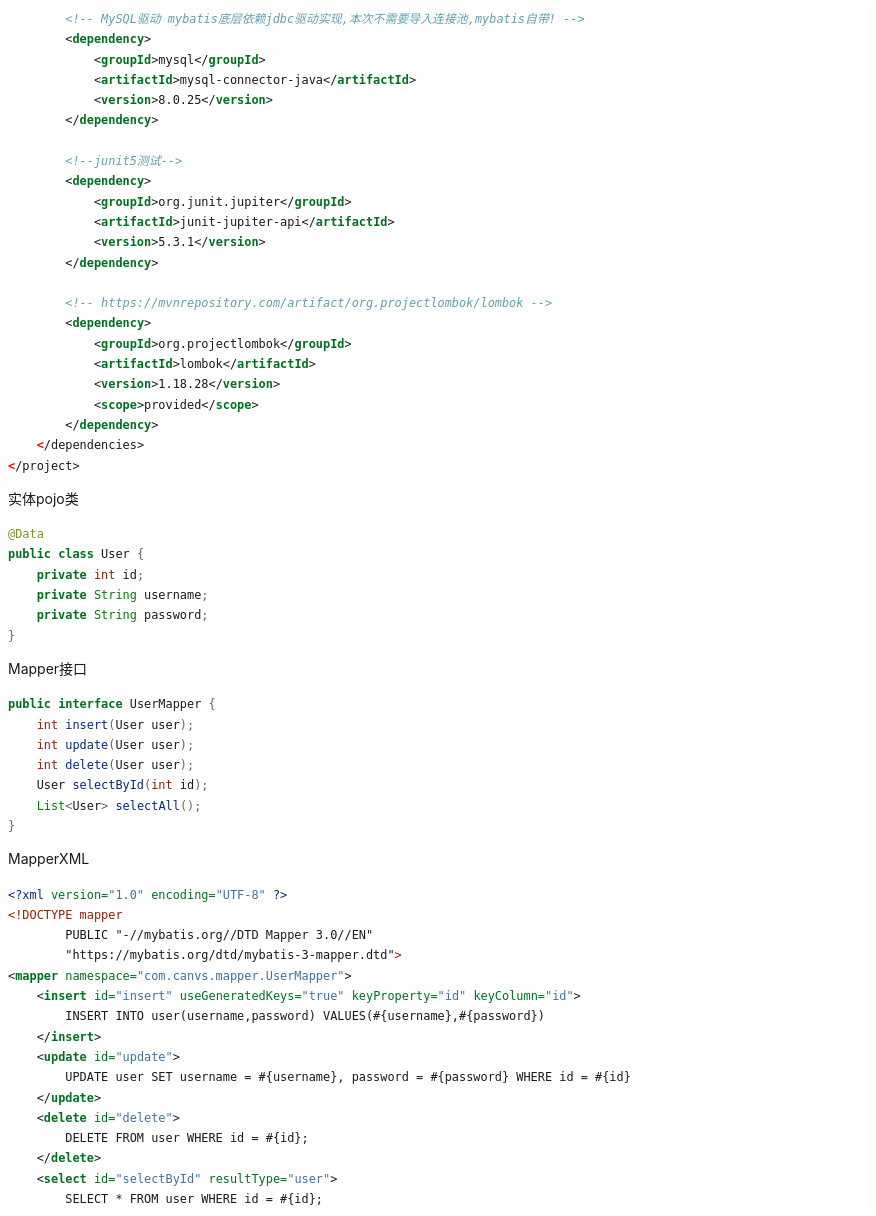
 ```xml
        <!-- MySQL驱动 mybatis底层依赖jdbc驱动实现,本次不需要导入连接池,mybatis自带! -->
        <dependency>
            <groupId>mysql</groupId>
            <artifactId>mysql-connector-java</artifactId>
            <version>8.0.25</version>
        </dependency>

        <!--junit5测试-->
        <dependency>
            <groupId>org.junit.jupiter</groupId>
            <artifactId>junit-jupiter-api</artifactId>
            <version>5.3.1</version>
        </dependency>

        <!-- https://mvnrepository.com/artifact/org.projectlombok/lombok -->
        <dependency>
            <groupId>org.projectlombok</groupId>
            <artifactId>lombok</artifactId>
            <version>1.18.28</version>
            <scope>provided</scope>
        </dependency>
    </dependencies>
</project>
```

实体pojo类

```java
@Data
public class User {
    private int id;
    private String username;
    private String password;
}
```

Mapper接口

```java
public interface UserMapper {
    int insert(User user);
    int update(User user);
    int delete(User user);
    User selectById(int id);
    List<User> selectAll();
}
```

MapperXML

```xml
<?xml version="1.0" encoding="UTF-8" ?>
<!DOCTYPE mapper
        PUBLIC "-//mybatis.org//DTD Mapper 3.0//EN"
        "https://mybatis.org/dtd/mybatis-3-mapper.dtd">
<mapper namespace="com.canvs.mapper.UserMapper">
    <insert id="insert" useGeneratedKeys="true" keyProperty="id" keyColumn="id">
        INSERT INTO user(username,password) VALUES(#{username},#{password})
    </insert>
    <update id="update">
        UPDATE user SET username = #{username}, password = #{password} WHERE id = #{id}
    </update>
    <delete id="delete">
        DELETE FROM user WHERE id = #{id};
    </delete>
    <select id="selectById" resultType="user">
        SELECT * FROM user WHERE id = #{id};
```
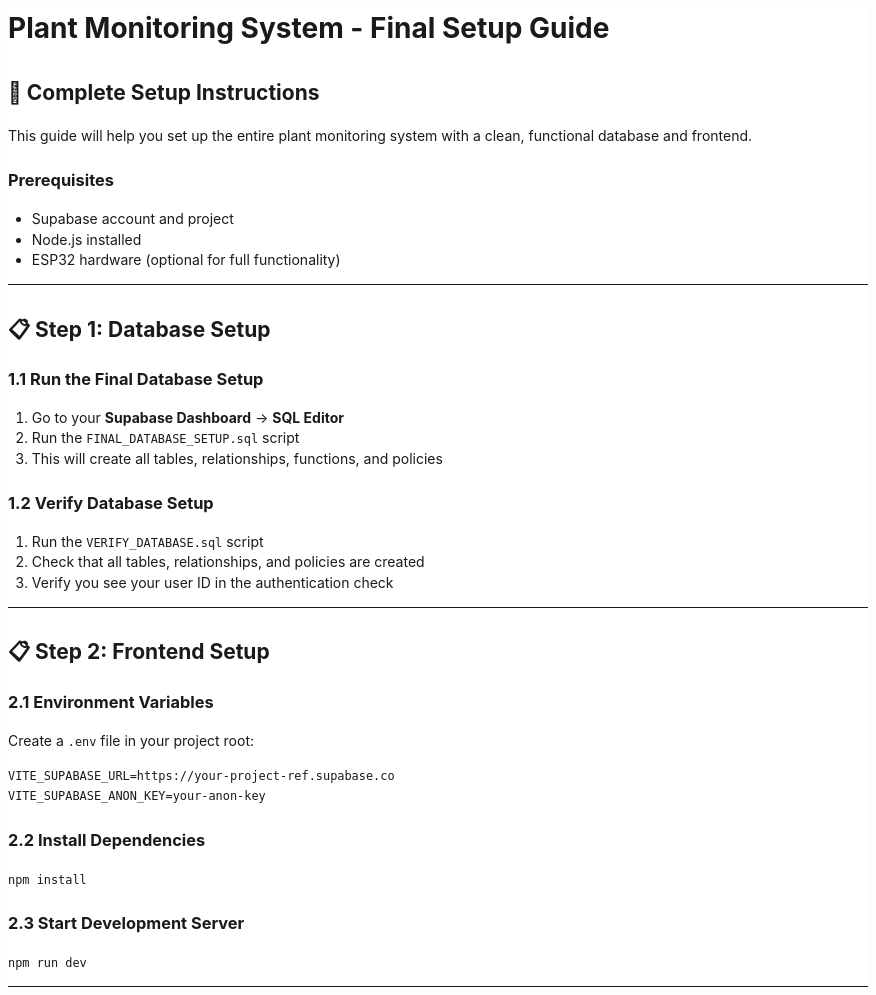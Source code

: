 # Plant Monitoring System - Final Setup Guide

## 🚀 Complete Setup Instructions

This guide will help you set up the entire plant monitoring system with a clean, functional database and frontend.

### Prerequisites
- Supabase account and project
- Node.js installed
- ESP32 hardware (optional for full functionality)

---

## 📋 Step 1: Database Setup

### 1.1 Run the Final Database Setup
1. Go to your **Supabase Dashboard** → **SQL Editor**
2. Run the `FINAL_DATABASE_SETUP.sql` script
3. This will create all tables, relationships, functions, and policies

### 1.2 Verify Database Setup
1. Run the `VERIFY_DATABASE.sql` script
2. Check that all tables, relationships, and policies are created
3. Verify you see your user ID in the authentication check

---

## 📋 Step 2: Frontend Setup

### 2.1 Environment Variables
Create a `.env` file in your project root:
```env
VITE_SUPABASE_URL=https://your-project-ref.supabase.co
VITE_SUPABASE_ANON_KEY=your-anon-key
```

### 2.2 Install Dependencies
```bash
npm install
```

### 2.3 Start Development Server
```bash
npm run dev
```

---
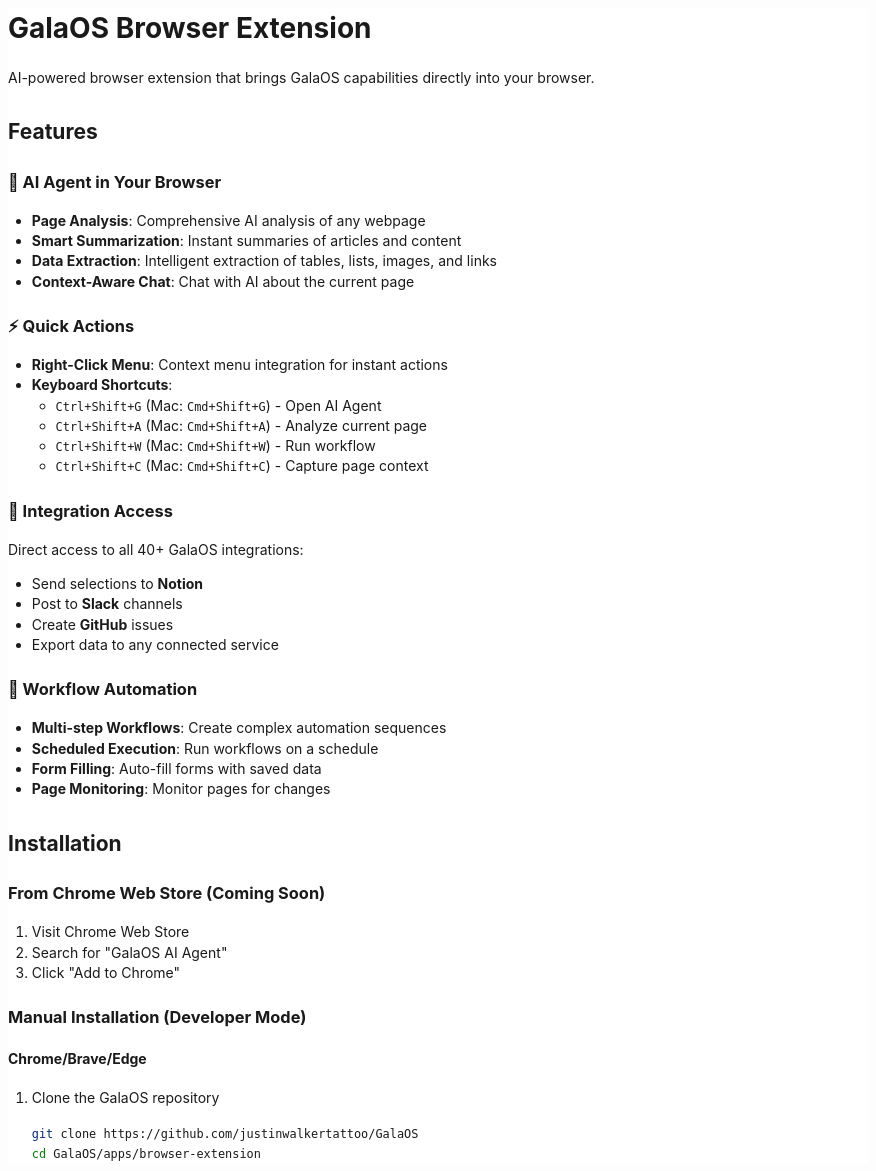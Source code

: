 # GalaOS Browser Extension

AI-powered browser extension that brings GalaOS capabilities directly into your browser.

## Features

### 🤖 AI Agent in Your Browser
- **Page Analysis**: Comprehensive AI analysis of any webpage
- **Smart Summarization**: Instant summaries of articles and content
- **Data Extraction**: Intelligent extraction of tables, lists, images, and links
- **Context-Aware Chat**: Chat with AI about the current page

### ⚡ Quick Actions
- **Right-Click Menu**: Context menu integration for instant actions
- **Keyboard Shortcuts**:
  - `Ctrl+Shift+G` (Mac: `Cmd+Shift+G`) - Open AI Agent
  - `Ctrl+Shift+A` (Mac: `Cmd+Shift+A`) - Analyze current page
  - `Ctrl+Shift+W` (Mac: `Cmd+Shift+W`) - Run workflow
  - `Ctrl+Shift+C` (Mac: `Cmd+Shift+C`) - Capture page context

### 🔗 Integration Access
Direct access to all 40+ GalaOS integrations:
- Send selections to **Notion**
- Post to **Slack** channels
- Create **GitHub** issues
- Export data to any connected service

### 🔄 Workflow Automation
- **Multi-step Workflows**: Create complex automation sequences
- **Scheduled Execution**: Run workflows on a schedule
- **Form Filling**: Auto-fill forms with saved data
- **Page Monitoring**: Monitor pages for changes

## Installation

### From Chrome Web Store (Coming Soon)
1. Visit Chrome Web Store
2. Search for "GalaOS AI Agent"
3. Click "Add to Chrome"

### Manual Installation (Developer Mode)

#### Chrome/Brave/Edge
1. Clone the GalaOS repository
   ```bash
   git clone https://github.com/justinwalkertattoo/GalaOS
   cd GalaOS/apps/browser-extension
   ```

-------

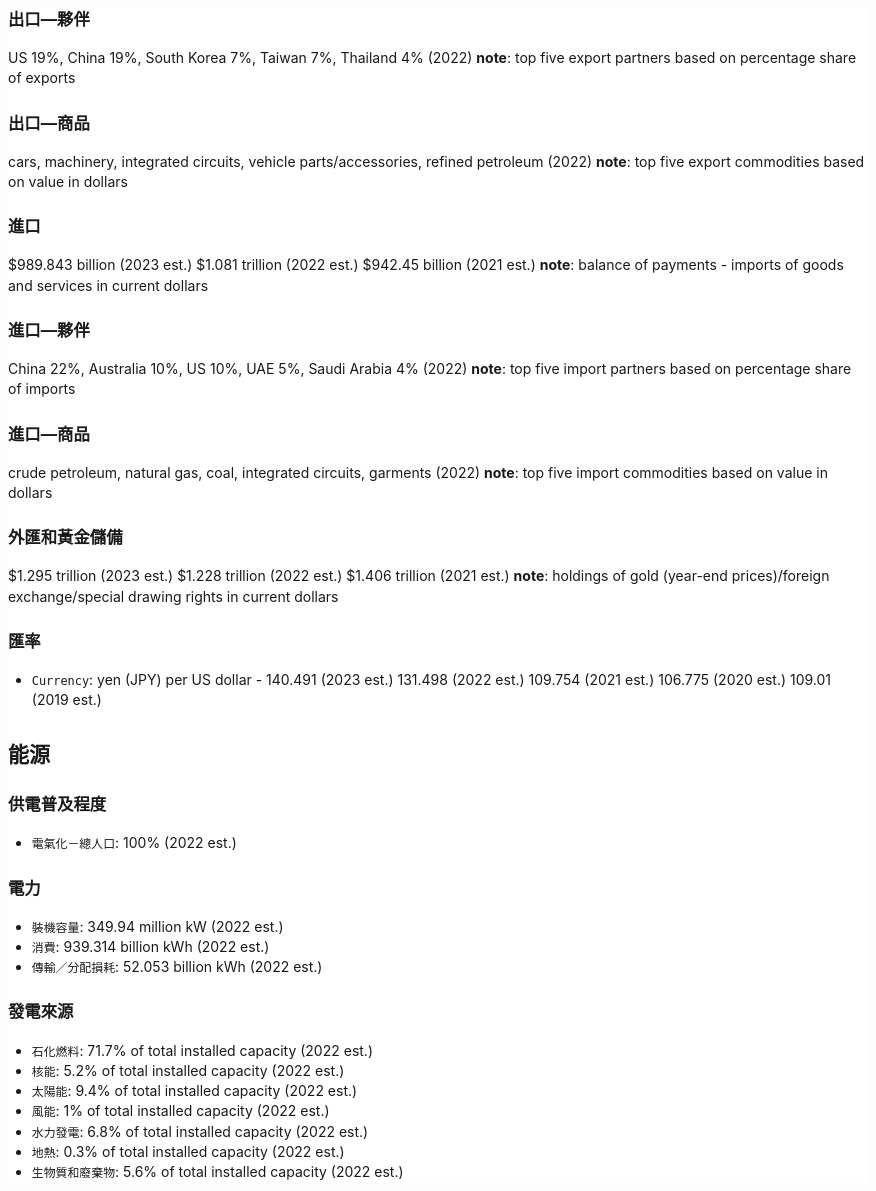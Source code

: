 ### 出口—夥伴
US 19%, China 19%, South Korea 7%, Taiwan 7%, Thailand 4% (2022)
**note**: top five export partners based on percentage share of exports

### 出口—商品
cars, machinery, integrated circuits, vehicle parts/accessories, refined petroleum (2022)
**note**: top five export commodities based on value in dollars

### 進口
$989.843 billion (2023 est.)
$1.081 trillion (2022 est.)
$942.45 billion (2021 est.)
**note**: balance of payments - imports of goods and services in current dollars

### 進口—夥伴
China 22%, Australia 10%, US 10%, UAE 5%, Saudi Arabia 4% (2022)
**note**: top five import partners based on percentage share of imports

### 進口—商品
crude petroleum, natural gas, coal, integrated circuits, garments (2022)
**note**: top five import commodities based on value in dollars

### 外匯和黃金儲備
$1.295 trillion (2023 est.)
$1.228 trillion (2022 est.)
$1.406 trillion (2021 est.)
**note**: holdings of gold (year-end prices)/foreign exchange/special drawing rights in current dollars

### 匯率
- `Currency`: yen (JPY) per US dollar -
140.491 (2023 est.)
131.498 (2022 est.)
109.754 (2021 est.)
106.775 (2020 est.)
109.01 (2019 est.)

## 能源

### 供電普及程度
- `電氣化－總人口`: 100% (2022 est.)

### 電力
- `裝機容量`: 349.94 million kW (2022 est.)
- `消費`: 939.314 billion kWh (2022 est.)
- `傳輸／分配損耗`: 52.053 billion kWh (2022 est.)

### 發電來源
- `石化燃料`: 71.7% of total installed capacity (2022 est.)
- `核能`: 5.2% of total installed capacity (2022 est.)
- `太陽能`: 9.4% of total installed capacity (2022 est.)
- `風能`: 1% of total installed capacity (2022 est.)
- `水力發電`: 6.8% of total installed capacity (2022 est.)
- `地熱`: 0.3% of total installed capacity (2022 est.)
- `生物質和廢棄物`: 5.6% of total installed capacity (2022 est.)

-------

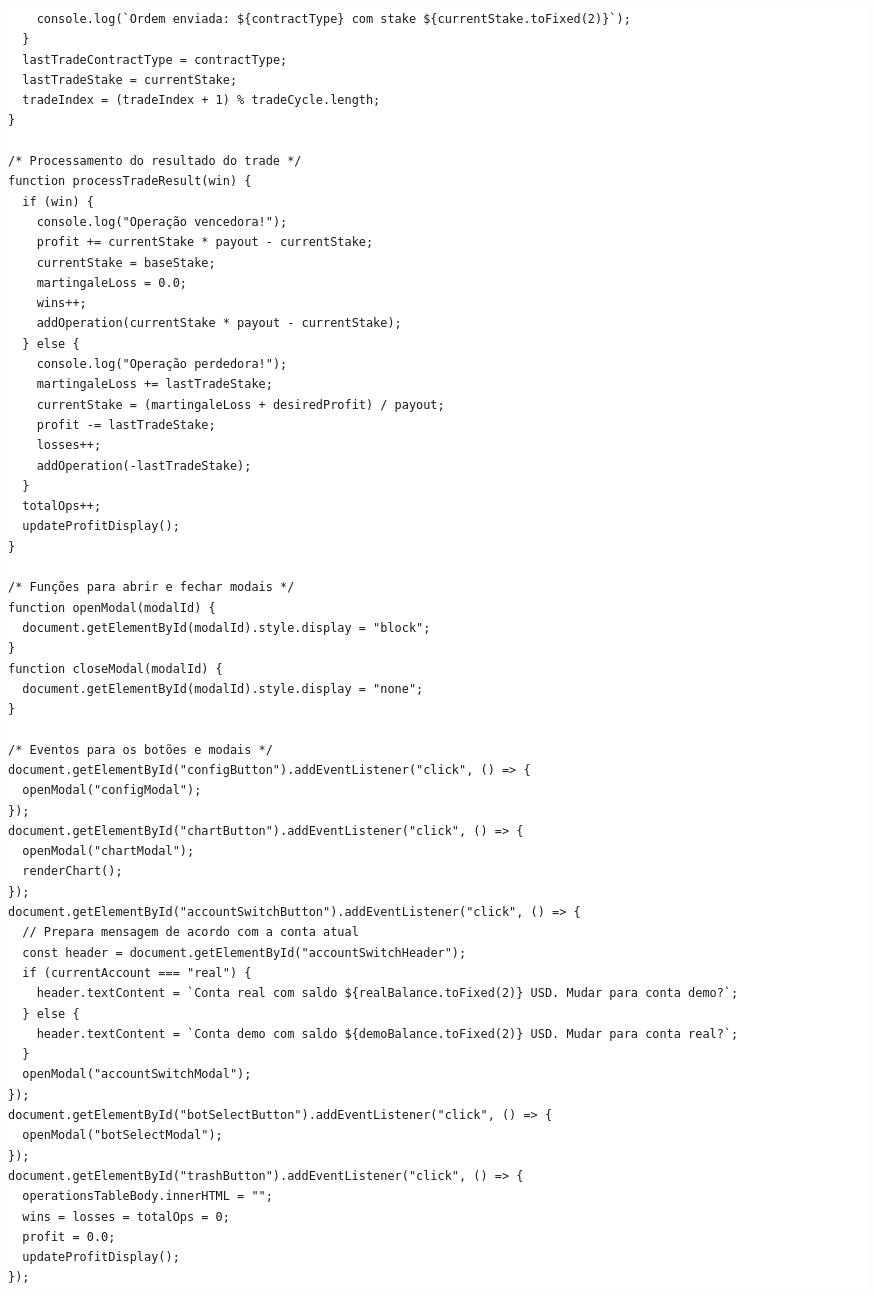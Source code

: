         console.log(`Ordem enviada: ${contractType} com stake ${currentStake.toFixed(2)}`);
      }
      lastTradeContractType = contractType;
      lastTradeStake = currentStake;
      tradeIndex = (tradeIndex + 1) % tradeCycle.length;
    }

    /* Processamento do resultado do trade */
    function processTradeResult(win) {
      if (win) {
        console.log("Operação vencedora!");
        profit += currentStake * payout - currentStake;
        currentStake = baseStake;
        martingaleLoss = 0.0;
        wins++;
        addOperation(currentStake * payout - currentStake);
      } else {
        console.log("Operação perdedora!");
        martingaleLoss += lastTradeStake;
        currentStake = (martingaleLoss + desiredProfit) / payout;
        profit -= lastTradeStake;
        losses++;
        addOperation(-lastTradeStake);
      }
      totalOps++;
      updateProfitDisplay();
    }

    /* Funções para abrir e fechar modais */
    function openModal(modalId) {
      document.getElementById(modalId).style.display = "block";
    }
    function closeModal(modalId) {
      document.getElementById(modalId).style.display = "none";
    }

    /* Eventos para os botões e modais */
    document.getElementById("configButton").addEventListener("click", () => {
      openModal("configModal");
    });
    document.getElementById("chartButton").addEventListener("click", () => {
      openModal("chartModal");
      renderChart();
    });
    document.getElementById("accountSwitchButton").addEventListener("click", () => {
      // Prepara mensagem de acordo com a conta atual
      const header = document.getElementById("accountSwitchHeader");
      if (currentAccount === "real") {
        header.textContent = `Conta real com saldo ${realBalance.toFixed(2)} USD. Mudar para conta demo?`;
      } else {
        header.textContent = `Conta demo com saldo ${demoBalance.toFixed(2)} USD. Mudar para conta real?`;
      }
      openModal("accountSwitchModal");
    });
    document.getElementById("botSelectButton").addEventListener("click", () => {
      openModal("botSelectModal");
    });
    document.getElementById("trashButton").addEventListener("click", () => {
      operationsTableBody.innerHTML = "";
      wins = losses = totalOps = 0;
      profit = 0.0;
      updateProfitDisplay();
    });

-------

* _PROBLEM DETAILS_
Give back every line of the listing where the word "integrated" shows up.

* _TASK RESULT_
cars, machinery, integrated circuits, vehicle parts/accessories, refined petroleum (2022)
crude petroleum, natural gas, coal, integrated circuits, garments (2022)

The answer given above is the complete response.